=== Provided data ===

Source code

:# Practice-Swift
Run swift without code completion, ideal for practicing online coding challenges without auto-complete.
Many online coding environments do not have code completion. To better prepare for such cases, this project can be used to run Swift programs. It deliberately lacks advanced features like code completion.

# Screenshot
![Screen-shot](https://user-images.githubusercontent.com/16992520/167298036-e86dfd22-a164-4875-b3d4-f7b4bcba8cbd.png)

===

* **The task**
Return the entries above in full and exactly as written.

* **Response below**
Source code

:# Practice-Swift
Run swift without code completion, ideal for practicing online coding challenges without auto-complete.
Many online coding environments do not have code completion. To better prepare for such cases, this project can be used to run Swift programs. It deliberately lacks advanced features like code completion.

# Screenshot
![Screen-shot](https://user-images.githubusercontent.com/16992520/167298036-e86dfd22-a164-4875-b3d4-f7b4bcba8cbd.png)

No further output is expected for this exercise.